### Your task
Exact copy, no pictures: restate each entry below word for word.

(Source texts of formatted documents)
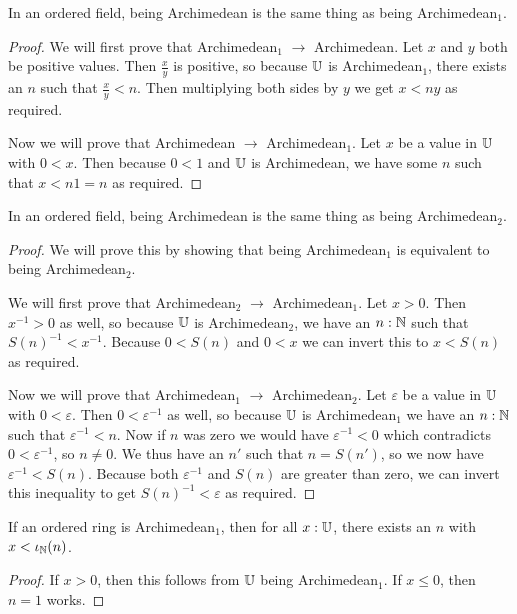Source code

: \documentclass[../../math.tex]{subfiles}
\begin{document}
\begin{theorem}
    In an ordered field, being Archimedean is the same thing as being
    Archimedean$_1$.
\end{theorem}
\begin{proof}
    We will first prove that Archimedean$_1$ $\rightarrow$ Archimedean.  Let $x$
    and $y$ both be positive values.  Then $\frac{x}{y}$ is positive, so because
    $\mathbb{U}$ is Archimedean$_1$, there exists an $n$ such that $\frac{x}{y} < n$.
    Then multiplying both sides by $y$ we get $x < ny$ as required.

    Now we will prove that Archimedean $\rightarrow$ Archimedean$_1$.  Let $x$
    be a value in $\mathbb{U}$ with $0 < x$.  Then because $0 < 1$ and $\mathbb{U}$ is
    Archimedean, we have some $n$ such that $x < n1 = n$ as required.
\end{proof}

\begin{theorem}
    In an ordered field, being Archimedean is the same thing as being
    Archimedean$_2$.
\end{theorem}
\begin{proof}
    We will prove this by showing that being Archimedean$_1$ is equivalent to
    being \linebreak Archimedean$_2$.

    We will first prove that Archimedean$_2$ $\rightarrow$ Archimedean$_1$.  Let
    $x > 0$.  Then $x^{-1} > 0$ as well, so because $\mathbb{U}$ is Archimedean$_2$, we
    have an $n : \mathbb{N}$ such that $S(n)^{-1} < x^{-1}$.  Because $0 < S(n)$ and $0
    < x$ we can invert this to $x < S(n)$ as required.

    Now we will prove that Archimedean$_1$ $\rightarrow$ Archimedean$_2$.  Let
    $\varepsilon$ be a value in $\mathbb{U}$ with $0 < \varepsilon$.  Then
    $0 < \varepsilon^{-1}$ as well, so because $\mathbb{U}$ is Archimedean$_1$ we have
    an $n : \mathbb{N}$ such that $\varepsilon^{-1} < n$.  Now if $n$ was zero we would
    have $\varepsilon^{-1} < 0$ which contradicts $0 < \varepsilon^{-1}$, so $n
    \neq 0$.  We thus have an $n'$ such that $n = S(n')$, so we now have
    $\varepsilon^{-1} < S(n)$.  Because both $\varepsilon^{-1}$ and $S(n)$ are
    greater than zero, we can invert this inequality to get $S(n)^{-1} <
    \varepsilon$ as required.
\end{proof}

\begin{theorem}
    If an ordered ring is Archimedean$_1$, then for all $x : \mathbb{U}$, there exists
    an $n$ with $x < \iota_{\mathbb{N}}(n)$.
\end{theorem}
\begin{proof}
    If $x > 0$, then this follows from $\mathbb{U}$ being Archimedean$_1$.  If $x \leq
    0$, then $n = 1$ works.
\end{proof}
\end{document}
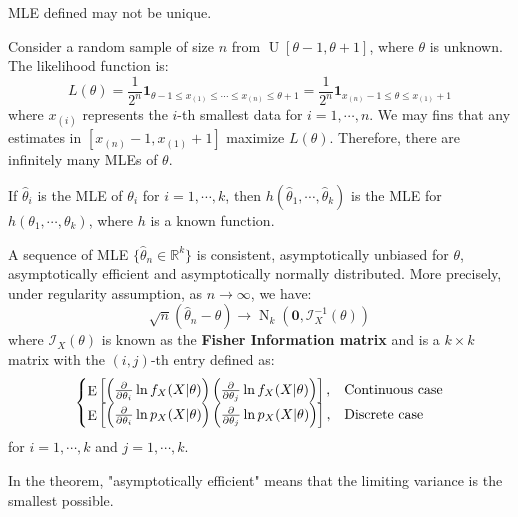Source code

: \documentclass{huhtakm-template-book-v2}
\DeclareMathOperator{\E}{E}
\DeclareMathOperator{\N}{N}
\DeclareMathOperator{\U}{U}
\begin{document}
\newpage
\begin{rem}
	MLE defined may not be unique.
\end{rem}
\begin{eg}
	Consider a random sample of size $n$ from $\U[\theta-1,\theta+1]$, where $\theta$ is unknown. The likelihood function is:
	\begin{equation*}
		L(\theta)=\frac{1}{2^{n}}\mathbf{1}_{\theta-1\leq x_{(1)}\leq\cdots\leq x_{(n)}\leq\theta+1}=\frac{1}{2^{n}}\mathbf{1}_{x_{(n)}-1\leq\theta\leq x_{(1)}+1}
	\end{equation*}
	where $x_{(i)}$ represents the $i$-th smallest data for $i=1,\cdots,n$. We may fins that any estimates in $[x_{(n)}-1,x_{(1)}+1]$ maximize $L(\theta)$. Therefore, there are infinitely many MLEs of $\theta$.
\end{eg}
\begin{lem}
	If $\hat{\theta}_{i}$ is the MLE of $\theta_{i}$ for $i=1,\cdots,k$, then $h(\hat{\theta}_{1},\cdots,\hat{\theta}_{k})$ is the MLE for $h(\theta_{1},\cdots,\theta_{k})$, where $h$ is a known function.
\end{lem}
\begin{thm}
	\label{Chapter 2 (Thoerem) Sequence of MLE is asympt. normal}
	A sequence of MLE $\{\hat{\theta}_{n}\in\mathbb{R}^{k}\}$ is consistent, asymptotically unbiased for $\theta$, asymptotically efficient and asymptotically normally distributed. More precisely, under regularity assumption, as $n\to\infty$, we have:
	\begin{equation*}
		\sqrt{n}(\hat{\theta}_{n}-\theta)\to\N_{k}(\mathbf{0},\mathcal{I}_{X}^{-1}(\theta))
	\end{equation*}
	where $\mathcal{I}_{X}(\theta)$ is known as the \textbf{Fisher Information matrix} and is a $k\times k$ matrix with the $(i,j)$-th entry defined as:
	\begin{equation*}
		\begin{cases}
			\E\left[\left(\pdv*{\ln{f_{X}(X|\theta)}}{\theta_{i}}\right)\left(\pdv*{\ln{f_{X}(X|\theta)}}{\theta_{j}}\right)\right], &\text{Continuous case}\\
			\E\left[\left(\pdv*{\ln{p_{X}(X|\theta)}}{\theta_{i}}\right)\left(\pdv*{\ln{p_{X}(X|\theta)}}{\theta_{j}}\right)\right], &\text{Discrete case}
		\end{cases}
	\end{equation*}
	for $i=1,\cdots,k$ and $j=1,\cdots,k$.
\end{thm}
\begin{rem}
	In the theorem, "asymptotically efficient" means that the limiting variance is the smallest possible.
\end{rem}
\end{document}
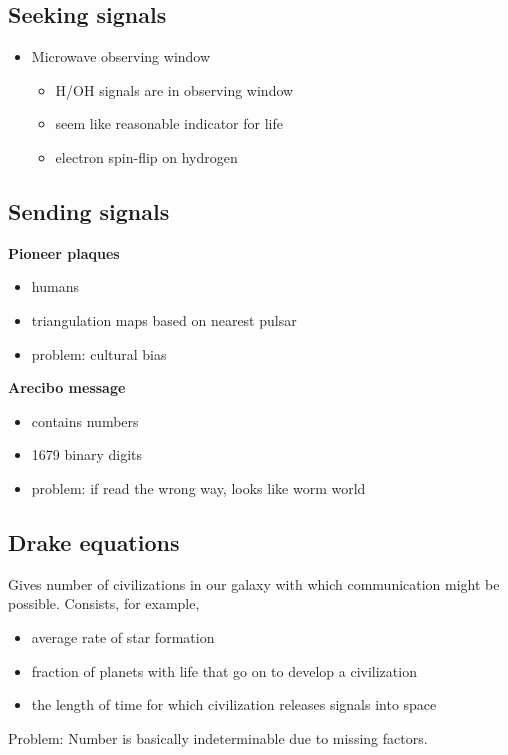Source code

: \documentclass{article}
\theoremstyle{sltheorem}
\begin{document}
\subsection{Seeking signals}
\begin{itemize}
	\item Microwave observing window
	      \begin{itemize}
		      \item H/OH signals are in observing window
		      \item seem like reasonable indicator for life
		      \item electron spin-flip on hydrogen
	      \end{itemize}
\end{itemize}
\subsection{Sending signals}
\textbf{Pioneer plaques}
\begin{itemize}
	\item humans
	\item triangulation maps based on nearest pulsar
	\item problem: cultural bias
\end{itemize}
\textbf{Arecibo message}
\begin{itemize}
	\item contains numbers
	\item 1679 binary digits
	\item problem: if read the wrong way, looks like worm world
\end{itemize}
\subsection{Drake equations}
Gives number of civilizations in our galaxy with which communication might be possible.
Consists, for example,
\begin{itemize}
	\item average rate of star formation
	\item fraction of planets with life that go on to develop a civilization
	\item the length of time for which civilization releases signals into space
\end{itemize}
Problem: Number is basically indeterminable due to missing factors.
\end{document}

### Response
Source code

: \documentclass[../../math.tex]{subfiles}
\begin{document}
\begin{theorem}
    In an ordered field, being Archimedean is the same thing as being
    Archimedean$_1$.
\end{theorem}
\begin{proof}
    We will first prove that Archimedean$_1$ $\rightarrow$ Archimedean.  Let $x$
    and $y$ both be positive values.  Then $\frac{x}{y}$ is positive, so because
    $\mathbb{U}$ is Archimedean$_1$, there exists an $n$ such that $\frac{x}{y} < n$.
    Then multiplying both sides by $y$ we get $x < ny$ as required.

    Now we will prove that Archimedean $\rightarrow$ Archimedean$_1$.  Let $x$
    be a value in $\mathbb{U}$ with $0 < x$.  Then because $0 < 1$ and $\mathbb{U}$ is
    Archimedean, we have some $n$ such that $x < n1 = n$ as required.
\end{proof}

\begin{theorem}
    In an ordered field, being Archimedean is the same thing as being
    Archimedean$_2$.
\end{theorem}
\begin{proof}
    We will prove this by showing that being Archimedean$_1$ is equivalent to
    being \linebreak Archimedean$_2$.

    We will first prove that Archimedean$_2$ $\rightarrow$ Archimedean$_1$.  Let
    $x > 0$.  Then $x^{-1} > 0$ as well, so because $\mathbb{U}$ is Archimedean$_2$, we
    have an $n : \mathbb{N}$ such that $S(n)^{-1} < x^{-1}$.  Because $0 < S(n)$ and $0
    < x$ we can invert this to $x < S(n)$ as required.

    Now we will prove that Archimedean$_1$ $\rightarrow$ Archimedean$_2$.  Let
    $\varepsilon$ be a value in $\mathbb{U}$ with $0 < \varepsilon$.  Then
    $0 < \varepsilon^{-1}$ as well, so because $\mathbb{U}$ is Archimedean$_1$ we have
    an $n : \mathbb{N}$ such that $\varepsilon^{-1} < n$.  Now if $n$ was zero we would
    have $\varepsilon^{-1} < 0$ which contradicts $0 < \varepsilon^{-1}$, so $n
    \neq 0$.  We thus have an $n'$ such that $n = S(n')$, so we now have
    $\varepsilon^{-1} < S(n)$.  Because both $\varepsilon^{-1}$ and $S(n)$ are
    greater than zero, we can invert this inequality to get $S(n)^{-1} <
    \varepsilon$ as required.
\end{proof}

\begin{theorem}
    If an ordered ring is Archimedean$_1$, then for all $x : \mathbb{U}$, there exists
    an $n$ with $x < \iota_{\mathbb{N}}(n)$.
\end{theorem}
\begin{proof}
    If $x > 0$, then this follows from $\mathbb{U}$ being Archimedean$_1$.  If $x \leq
    0$, then $n = 1$ works.
\end{proof}
\end{document}
Source code

: \documentclass{huhtakm-template-book-v2}
\DeclareMathOperator{\E}{E}
\DeclareMathOperator{\N}{N}
\DeclareMathOperator{\U}{U}
\begin{document}
\newpage
\begin{rem}
	MLE defined may not be unique.
\end{rem}
\begin{eg}
	Consider a random sample of size $n$ from $\U[\theta-1,\theta+1]$, where $\theta$ is unknown. The likelihood function is:
	\begin{equation*}
		L(\theta)=\frac{1}{2^{n}}\mathbf{1}_{\theta-1\leq x_{(1)}\leq\cdots\leq x_{(n)}\leq\theta+1}=\frac{1}{2^{n}}\mathbf{1}_{x_{(n)}-1\leq\theta\leq x_{(1)}+1}
	\end{equation*}
	where $x_{(i)}$ represents the $i$-th smallest data for $i=1,\cdots,n$. We may fins that any estimates in $[x_{(n)}-1,x_{(1)}+1]$ maximize $L(\theta)$. Therefore, there are infinitely many MLEs of $\theta$.
\end{eg}
\begin{lem}
	If $\hat{\theta}_{i}$ is the MLE of $\theta_{i}$ for $i=1,\cdots,k$, then $h(\hat{\theta}_{1},\cdots,\hat{\theta}_{k})$ is the MLE for $h(\theta_{1},\cdots,\theta_{k})$, where $h$ is a known function.
\end{lem}
\begin{thm}
	\label{Chapter 2 (Thoerem) Sequence of MLE is asympt. normal}
	A sequence of MLE $\{\hat{\theta}_{n}\in\mathbb{R}^{k}\}$ is consistent, asymptotically unbiased for $\theta$, asymptotically efficient and asymptotically normally distributed. More precisely, under regularity assumption, as $n\to\infty$, we have:
	\begin{equation*}
		\sqrt{n}(\hat{\theta}_{n}-\theta)\to\N_{k}(\mathbf{0},\mathcal{I}_{X}^{-1}(\theta))
	\end{equation*}
	where $\mathcal{I}_{X}(\theta)$ is known as the \textbf{Fisher Information matrix} and is a $k\times k$ matrix with the $(i,j)$-th entry defined as:
	\begin{equation*}
		\begin{cases}
			\E\left[\left(\pdv*{\ln{f_{X}(X|\theta)}}{\theta_{i}}\right)\left(\pdv*{\ln{f_{X}(X|\theta)}}{\theta_{j}}\right)\right], &\text{Continuous case}\\
			\E\left[\left(\pdv*{\ln{p_{X}(X|\theta)}}{\theta_{i}}\right)\left(\pdv*{\ln{p_{X}(X|\theta)}}{\theta_{j}}\right)\right], &\text{Discrete case}
		\end{cases}
	\end{equation*}
	for $i=1,\cdots,k$ and $j=1,\cdots,k$.
\end{thm}
\begin{rem}
	In the theorem, "asymptotically efficient" means that the limiting variance is the smallest possible.
\end{rem}
\end{document}
Source code

: \documentclass{article}
\theoremstyle{sltheorem}
\begin{document}
\subsection{Seeking signals}
\begin{itemize}
	\item Microwave observing window
	      \begin{itemize}
		      \item H/OH signals are in observing window
		      \item seem like reasonable indicator for life
		      \item electron spin-flip on hydrogen
	      \end{itemize}
\end{itemize}
\subsection{Sending signals}
\textbf{Pioneer plaques}
\begin{itemize}
	\item humans
	\item triangulation maps based on nearest pulsar
	\item problem: cultural bias
\end{itemize}
\textbf{Arecibo message}
\begin{itemize}
	\item contains numbers
	\item 1679 binary digits
	\item problem: if read the wrong way, looks like worm world
\end{itemize}
\subsection{Drake equations}
Gives number of civilizations in our galaxy with which communication might be possible.
Consists, for example,
\begin{itemize}
	\item average rate of star formation
	\item fraction of planets with life that go on to develop a civilization
	\item the length of time for which civilization releases signals into space
\end{itemize}
Problem: Number is basically indeterminable due to missing factors.
\end{document}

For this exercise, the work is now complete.